There’s a battle raging under the sidewalks of Asheville’s tree-lined streets. The protagonists are the trees and the concrete around them. The ultimate peacekeepers are the City of Asheville’s Public Works department.
“We don’t like to remove trees, except when they impact sidewalks, and it was past time to do this section of Patton Avenue,” said John Gavin, senior project engineer for Public Works. “When you get concrete irregularities of 3 to 4 inches, people in wheelchairs have a hard time getting over them. Some of the concrete on Patton Avenue was more than that,” said Gavin. “Patton Avenue has had five or six people claim injury by tripping on sidewalk hazards over the past couple years.
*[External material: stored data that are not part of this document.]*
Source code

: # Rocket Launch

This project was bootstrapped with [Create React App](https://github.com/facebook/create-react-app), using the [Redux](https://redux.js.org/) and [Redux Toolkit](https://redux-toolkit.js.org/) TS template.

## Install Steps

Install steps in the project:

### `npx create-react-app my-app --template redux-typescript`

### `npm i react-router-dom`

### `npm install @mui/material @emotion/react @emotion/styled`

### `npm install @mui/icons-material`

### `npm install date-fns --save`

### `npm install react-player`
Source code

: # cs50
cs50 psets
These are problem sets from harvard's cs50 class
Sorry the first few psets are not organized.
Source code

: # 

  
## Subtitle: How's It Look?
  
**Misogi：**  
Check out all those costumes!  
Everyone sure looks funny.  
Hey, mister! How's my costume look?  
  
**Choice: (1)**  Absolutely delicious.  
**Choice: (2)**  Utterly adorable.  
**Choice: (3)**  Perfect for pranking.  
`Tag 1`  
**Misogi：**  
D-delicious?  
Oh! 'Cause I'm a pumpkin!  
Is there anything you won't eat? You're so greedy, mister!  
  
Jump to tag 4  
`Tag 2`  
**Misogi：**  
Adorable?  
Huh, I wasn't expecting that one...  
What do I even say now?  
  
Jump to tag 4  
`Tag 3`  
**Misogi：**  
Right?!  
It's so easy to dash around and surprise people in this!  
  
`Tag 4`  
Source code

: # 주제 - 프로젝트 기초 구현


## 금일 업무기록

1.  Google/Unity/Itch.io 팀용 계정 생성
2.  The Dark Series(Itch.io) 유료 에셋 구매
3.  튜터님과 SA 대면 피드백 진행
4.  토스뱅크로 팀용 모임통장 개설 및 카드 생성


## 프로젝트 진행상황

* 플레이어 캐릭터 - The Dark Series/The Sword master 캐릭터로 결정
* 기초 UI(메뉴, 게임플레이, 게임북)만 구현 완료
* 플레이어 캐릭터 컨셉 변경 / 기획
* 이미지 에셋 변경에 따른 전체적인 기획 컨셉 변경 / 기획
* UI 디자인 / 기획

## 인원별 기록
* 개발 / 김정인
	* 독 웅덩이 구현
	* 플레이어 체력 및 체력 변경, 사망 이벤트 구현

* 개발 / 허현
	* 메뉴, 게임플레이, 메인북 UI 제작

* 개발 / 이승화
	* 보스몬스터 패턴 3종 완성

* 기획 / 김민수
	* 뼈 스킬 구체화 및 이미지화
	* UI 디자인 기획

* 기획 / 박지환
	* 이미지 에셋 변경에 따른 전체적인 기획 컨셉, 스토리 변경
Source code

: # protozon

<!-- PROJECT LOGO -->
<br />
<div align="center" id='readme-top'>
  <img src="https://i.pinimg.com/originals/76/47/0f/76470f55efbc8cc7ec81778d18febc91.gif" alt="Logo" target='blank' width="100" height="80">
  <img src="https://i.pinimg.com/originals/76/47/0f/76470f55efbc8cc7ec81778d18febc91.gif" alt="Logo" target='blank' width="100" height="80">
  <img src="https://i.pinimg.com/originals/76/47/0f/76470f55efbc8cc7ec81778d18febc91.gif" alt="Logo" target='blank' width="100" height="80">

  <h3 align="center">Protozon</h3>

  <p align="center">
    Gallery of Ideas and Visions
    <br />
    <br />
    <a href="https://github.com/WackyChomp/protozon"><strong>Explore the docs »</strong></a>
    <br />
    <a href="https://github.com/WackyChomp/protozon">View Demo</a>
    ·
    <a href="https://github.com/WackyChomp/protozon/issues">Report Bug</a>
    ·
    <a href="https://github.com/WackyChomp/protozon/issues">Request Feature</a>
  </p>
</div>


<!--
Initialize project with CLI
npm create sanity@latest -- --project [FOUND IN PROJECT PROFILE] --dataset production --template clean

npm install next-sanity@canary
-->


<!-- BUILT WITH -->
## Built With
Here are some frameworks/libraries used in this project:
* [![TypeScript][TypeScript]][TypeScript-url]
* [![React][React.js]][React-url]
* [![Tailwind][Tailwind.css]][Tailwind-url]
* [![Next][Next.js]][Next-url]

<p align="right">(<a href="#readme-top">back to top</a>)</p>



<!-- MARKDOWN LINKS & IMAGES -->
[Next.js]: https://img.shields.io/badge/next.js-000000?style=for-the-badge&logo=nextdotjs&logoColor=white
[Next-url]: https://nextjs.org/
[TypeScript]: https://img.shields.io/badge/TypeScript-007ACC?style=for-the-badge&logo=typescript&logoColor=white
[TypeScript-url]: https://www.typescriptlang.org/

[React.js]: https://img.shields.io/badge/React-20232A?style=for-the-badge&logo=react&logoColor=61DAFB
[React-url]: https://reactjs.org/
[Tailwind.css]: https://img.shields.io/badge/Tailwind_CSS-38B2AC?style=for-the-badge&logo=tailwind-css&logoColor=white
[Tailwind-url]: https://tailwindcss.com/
Most of the hazards are caused by tree roots lifting concrete sections.”
Eighteen trees along Patton Avenue have been, or will be, removed, along Patton Avenue from Clingman Street to Otis Street.
Asheville City Arborist Mark Foster says most of them were red maples and one Japanese zelcova. “We are replacing them with a mix of red maples, lace bark elms, and Japanese zelcovas,” said Foster. “We like to have a mix of species along a street in case of some kind of disease, which may take out all of one species.” Foster counted 18 rings on the largest red maple near the Western Carolina Rescue Mission, right in line with the average lifetime of sidewalk trees — about 20 years.